(Saved data entries)
☆ ☆ ☆ ☆
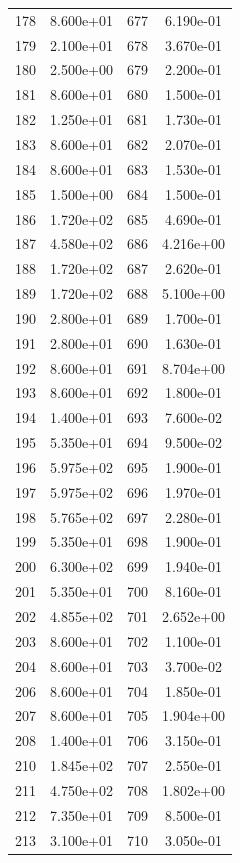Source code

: \documentclass[12pt]{article}
\begin{document}
\begin{longtable}{@{}cccc@{}}
178 & 8.600e+01 & 677 & 6.190e-01 \\
179 & 2.100e+01 & 678 & 3.670e-01 \\
180 & 2.500e+00 & 679 & 2.200e-01 \\
181 & 8.600e+01 & 680 & 1.500e-01 \\
182 & 1.250e+01 & 681 & 1.730e-01 \\
183 & 8.600e+01 & 682 & 2.070e-01 \\
184 & 8.600e+01 & 683 & 1.530e-01 \\
185 & 1.500e+00 & 684 & 1.500e-01 \\
186 & 1.720e+02 & 685 & 4.690e-01 \\
187 & 4.580e+02 & 686 & 4.216e+00 \\
188 & 1.720e+02 & 687 & 2.620e-01 \\
189 & 1.720e+02 & 688 & 5.100e+00 \\
190 & 2.800e+01 & 689 & 1.700e-01 \\
191 & 2.800e+01 & 690 & 1.630e-01 \\
192 & 8.600e+01 & 691 & 8.704e+00 \\
193 & 8.600e+01 & 692 & 1.800e-01 \\
194 & 1.400e+01 & 693 & 7.600e-02 \\
195 & 5.350e+01 & 694 & 9.500e-02 \\
196 & 5.975e+02 & 695 & 1.900e-01 \\
197 & 5.975e+02 & 696 & 1.970e-01 \\
198 & 5.765e+02 & 697 & 2.280e-01 \\
199 & 5.350e+01 & 698 & 1.900e-01 \\
200 & 6.300e+02 & 699 & 1.940e-01 \\
201 & 5.350e+01 & 700 & 8.160e-01 \\
202 & 4.855e+02 & 701 & 2.652e+00 \\
203 & 8.600e+01 & 702 & 1.100e-01 \\
204 & 8.600e+01 & 703 & 3.700e-02 \\
206 & 8.600e+01 & 704 & 1.850e-01 \\
207 & 8.600e+01 & 705 & 1.904e+00 \\
208 & 1.400e+01 & 706 & 3.150e-01 \\
210 & 1.845e+02 & 707 & 2.550e-01 \\
211 & 4.750e+02 & 708 & 1.802e+00 \\
212 & 7.350e+01 & 709 & 8.500e-01 \\
213 & 3.100e+01 & 710 & 3.050e-01 \\

\end{longtable}
\end{document}
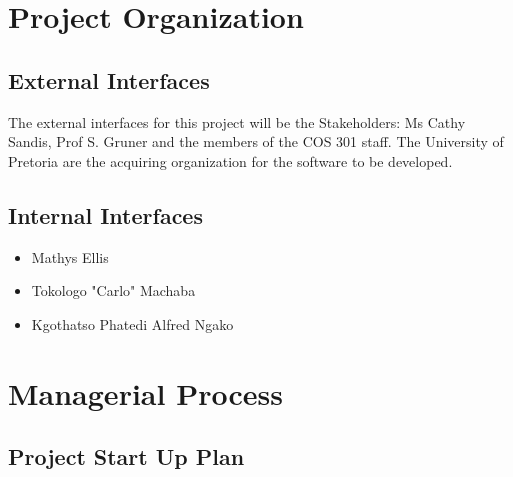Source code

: \documentclass[12pt]{article}
\begin{document}
\newpage
\section{Project Organization}

\subsection{External Interfaces}
The external interfaces for this project will be the Stakeholders: Ms Cathy Sandis, Prof S. Gruner and the members of the COS 301 staff. The University of Pretoria are the acquiring organization for the software to be developed.

\subsection{Internal Interfaces}
\begin{itemize}
\item Mathys Ellis
\item Tokologo "Carlo" Machaba
\item Kgothatso Phatedi Alfred Ngako
\end{itemize}

\section{Managerial Process}
\subsection{Project Start Up Plan}
\end{document}
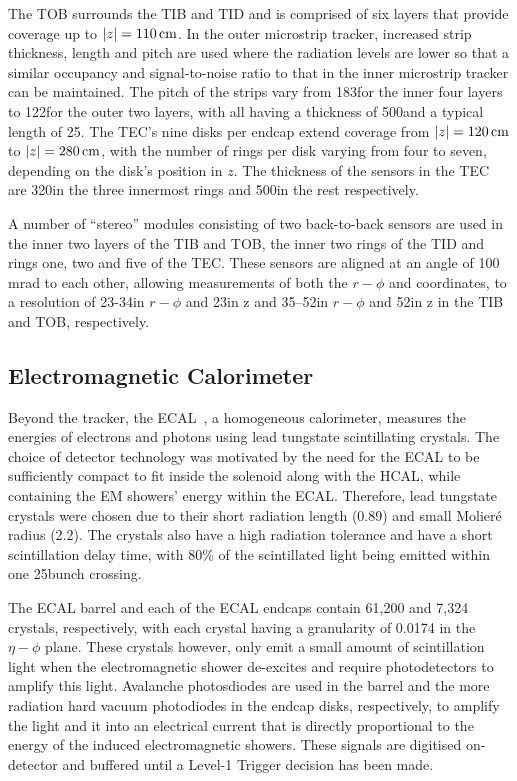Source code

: The TOB surrounds the TIB and TID and is comprised of six layers that provide coverage up to $|z| = 110\,\text{cm}$.
In the outer microstrip tracker, increased strip thickness, length and pitch are used where the radiation levels are lower so that a similar occupancy and signal-to-noise ratio to that in the inner microstrip tracker can be maintained.
The pitch of the strips vary from 183\mum for the inner four layers to 122\mum for the outer two layers, with all having a thickness of 500\mum and a typical length of 25\cm. 
The TEC's nine disks per endcap extend coverage from $|z| = 120\,\text{cm}$ to $|z| = 280\,\text{cm}$, with the number of rings per disk varying from four to seven, depending on the disk's position in $z$.
The thickness of the sensors in the TEC are 320\mum in the three innermost rings and 500\mum in the rest respectively.

A number of ``stereo'' modules consisting of two back-to-back sensors are used in the inner two layers of the TIB and TOB, the inner two rings of the TID and rings one, two and five of the TEC.
These sensors are aligned at an angle of 100 mrad to each other, allowing measurements of both the $r-\phi$ and \rz coordinates, to a resolution of 23-34\mum in $r-\phi$ and 23\mum in z and 35–52\mum in $r-\phi$ and 52\mum in z in the TIB and TOB, respectively.

\subsection{Electromagnetic Calorimeter}\label{subsec:ECAL}
Beyond the tracker, the ECAL~\cite{CMS:1997ysd,CMS:2002xia}, a homogeneous calorimeter, measures the energies of electrons and photons using lead tungstate scintillating crystals.
The choice of detector technology was motivated by the need for the ECAL to be sufficiently compact to fit inside the solenoid along with the HCAL, while containing the EM showers' energy within the ECAL.
Therefore, lead tungstate crystals were chosen due to their short radiation length (0.89\cm) and small Molier\'{e} radius (2.2\cm).
The crystals also have a high radiation tolerance and have a short scintillation delay time, with 80\% of the scintillated light being emitted within one 25\ns bunch crossing.

The ECAL barrel and each of the ECAL endcaps contain 61,200 and 7,324 crystals, respectively, with each crystal having a granularity of 0.0174 in the $\eta - \phi$ plane.
These crystals however, only emit a small amount of scintillation light when the electromagnetic shower de-excites and require photodetectors to amplify this light.
Avalanche photosdiodes are used in the barrel and the more radiation hard vacuum photodiodes in the endcap disks, respectively, to amplify the light and it into an electrical current that is directly proportional to the energy of the induced electromagnetic showers.
These signals are digitised on-detector and buffered until a Level-1 Trigger decision has been made.

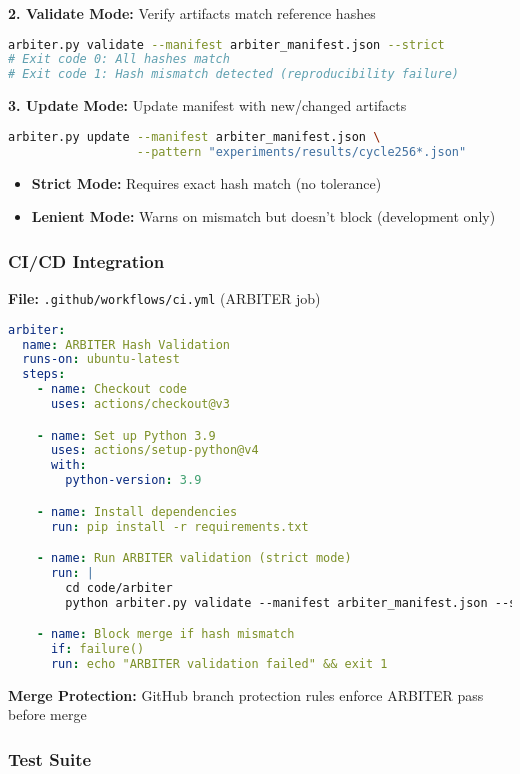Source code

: \documentclass[11pt]{article}
\begin{document}
\textbf{2. Validate Mode:} Verify artifacts match reference hashes
\begin{lstlisting}[language=bash]
arbiter.py validate --manifest arbiter_manifest.json --strict
# Exit code 0: All hashes match
# Exit code 1: Hash mismatch detected (reproducibility failure)
\end{lstlisting}

\textbf{3. Update Mode:} Update manifest with new/changed artifacts
\begin{lstlisting}[language=bash]
arbiter.py update --manifest arbiter_manifest.json \
                  --pattern "experiments/results/cycle256*.json"
\end{lstlisting}

\begin{itemize}
\item \textbf{Strict Mode:} Requires exact hash match (no tolerance)
\item \textbf{Lenient Mode:} Warns on mismatch but doesn't block (development only)
\end{itemize}

\subsubsection{CI/CD Integration}

\textbf{File:} \texttt{.github/workflows/ci.yml} (ARBITER job)

\begin{lstlisting}[language=yaml]
arbiter:
  name: ARBITER Hash Validation
  runs-on: ubuntu-latest
  steps:
    - name: Checkout code
      uses: actions/checkout@v3

    - name: Set up Python 3.9
      uses: actions/setup-python@v4
      with:
        python-version: 3.9

    - name: Install dependencies
      run: pip install -r requirements.txt

    - name: Run ARBITER validation (strict mode)
      run: |
        cd code/arbiter
        python arbiter.py validate --manifest arbiter_manifest.json --strict

    - name: Block merge if hash mismatch
      if: failure()
      run: echo "ARBITER validation failed" && exit 1
\end{lstlisting}

\textbf{Merge Protection:} GitHub branch protection rules enforce ARBITER pass before merge

\subsubsection{Test Suite}
\end{document}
☆ ☆ ☆ ☆
Only the text of the records belongs in the answer, printed exactly and without pictures.

Source code

: \documentclass[12pt]{article}
\begin{document}
\begin{longtable}{@{}cccc@{}}
178 & 8.600e+01 & 677 & 6.190e-01 \\
179 & 2.100e+01 & 678 & 3.670e-01 \\
180 & 2.500e+00 & 679 & 2.200e-01 \\
181 & 8.600e+01 & 680 & 1.500e-01 \\
182 & 1.250e+01 & 681 & 1.730e-01 \\
183 & 8.600e+01 & 682 & 2.070e-01 \\
184 & 8.600e+01 & 683 & 1.530e-01 \\
185 & 1.500e+00 & 684 & 1.500e-01 \\
186 & 1.720e+02 & 685 & 4.690e-01 \\
187 & 4.580e+02 & 686 & 4.216e+00 \\
188 & 1.720e+02 & 687 & 2.620e-01 \\
189 & 1.720e+02 & 688 & 5.100e+00 \\
190 & 2.800e+01 & 689 & 1.700e-01 \\
191 & 2.800e+01 & 690 & 1.630e-01 \\
192 & 8.600e+01 & 691 & 8.704e+00 \\
193 & 8.600e+01 & 692 & 1.800e-01 \\
194 & 1.400e+01 & 693 & 7.600e-02 \\
195 & 5.350e+01 & 694 & 9.500e-02 \\
196 & 5.975e+02 & 695 & 1.900e-01 \\
197 & 5.975e+02 & 696 & 1.970e-01 \\
198 & 5.765e+02 & 697 & 2.280e-01 \\
199 & 5.350e+01 & 698 & 1.900e-01 \\
200 & 6.300e+02 & 699 & 1.940e-01 \\
201 & 5.350e+01 & 700 & 8.160e-01 \\
202 & 4.855e+02 & 701 & 2.652e+00 \\
203 & 8.600e+01 & 702 & 1.100e-01 \\
204 & 8.600e+01 & 703 & 3.700e-02 \\
206 & 8.600e+01 & 704 & 1.850e-01 \\
207 & 8.600e+01 & 705 & 1.904e+00 \\
208 & 1.400e+01 & 706 & 3.150e-01 \\
210 & 1.845e+02 & 707 & 2.550e-01 \\
211 & 4.750e+02 & 708 & 1.802e+00 \\
212 & 7.350e+01 & 709 & 8.500e-01 \\
213 & 3.100e+01 & 710 & 3.050e-01 \\

\end{longtable}
\end{document}
Source code

: \documentclass[12pt]{article}
\begin{document}
\newpage
\section{Project Organization}

\subsection{External Interfaces}
The external interfaces for this project will be the Stakeholders: Ms Cathy Sandis, Prof S. Gruner and the members of the COS 301 staff. The University of Pretoria are the acquiring organization for the software to be developed.

\subsection{Internal Interfaces}
\begin{itemize}
\item Mathys Ellis
\item Tokologo "Carlo" Machaba
\item Kgothatso Phatedi Alfred Ngako
\end{itemize}

\section{Managerial Process}
\subsection{Project Start Up Plan}
\end{document}
Source code

: The TOB surrounds the TIB and TID and is comprised of six layers that provide coverage up to $|z| = 110\,\text{cm}$.
In the outer microstrip tracker, increased strip thickness, length and pitch are used where the radiation levels are lower so that a similar occupancy and signal-to-noise ratio to that in the inner microstrip tracker can be maintained.
The pitch of the strips vary from 183\mum for the inner four layers to 122\mum for the outer two layers, with all having a thickness of 500\mum and a typical length of 25\cm. 
The TEC's nine disks per endcap extend coverage from $|z| = 120\,\text{cm}$ to $|z| = 280\,\text{cm}$, with the number of rings per disk varying from four to seven, depending on the disk's position in $z$.
The thickness of the sensors in the TEC are 320\mum in the three innermost rings and 500\mum in the rest respectively.

A number of ``stereo'' modules consisting of two back-to-back sensors are used in the inner two layers of the TIB and TOB, the inner two rings of the TID and rings one, two and five of the TEC.
These sensors are aligned at an angle of 100 mrad to each other, allowing measurements of both the $r-\phi$ and \rz coordinates, to a resolution of 23-34\mum in $r-\phi$ and 23\mum in z and 35–52\mum in $r-\phi$ and 52\mum in z in the TIB and TOB, respectively.

\subsection{Electromagnetic Calorimeter}\label{subsec:ECAL}
Beyond the tracker, the ECAL~\cite{CMS:1997ysd,CMS:2002xia}, a homogeneous calorimeter, measures the energies of electrons and photons using lead tungstate scintillating crystals.
The choice of detector technology was motivated by the need for the ECAL to be sufficiently compact to fit inside the solenoid along with the HCAL, while containing the EM showers' energy within the ECAL.
Therefore, lead tungstate crystals were chosen due to their short radiation length (0.89\cm) and small Molier\'{e} radius (2.2\cm).
The crystals also have a high radiation tolerance and have a short scintillation delay time, with 80\% of the scintillated light being emitted within one 25\ns bunch crossing.

The ECAL barrel and each of the ECAL endcaps contain 61,200 and 7,324 crystals, respectively, with each crystal having a granularity of 0.0174 in the $\eta - \phi$ plane.
These crystals however, only emit a small amount of scintillation light when the electromagnetic shower de-excites and require photodetectors to amplify this light.
Avalanche photosdiodes are used in the barrel and the more radiation hard vacuum photodiodes in the endcap disks, respectively, to amplify the light and it into an electrical current that is directly proportional to the energy of the induced electromagnetic showers.
These signals are digitised on-detector and buffered until a Level-1 Trigger decision has been made.

Source code

: \documentclass[11pt]{article}
\begin{document}
\textbf{2. Validate Mode:} Verify artifacts match reference hashes
\begin{lstlisting}[language=bash]
arbiter.py validate --manifest arbiter_manifest.json --strict
# Exit code 0: All hashes match
# Exit code 1: Hash mismatch detected (reproducibility failure)
\end{lstlisting}

\textbf{3. Update Mode:} Update manifest with new/changed artifacts
\begin{lstlisting}[language=bash]
arbiter.py update --manifest arbiter_manifest.json \
                  --pattern "experiments/results/cycle256*.json"
\end{lstlisting}

\begin{itemize}
\item \textbf{Strict Mode:} Requires exact hash match (no tolerance)
\item \textbf{Lenient Mode:} Warns on mismatch but doesn't block (development only)
\end{itemize}

\subsubsection{CI/CD Integration}

\textbf{File:} \texttt{.github/workflows/ci.yml} (ARBITER job)

\begin{lstlisting}[language=yaml]
arbiter:
  name: ARBITER Hash Validation
  runs-on: ubuntu-latest
  steps:
    - name: Checkout code
      uses: actions/checkout@v3

    - name: Set up Python 3.9
      uses: actions/setup-python@v4
      with:
        python-version: 3.9

    - name: Install dependencies
      run: pip install -r requirements.txt

    - name: Run ARBITER validation (strict mode)
      run: |
        cd code/arbiter
        python arbiter.py validate --manifest arbiter_manifest.json --strict

    - name: Block merge if hash mismatch
      if: failure()
      run: echo "ARBITER validation failed" && exit 1
\end{lstlisting}

\textbf{Merge Protection:} GitHub branch protection rules enforce ARBITER pass before merge

\subsubsection{Test Suite}
\end{document}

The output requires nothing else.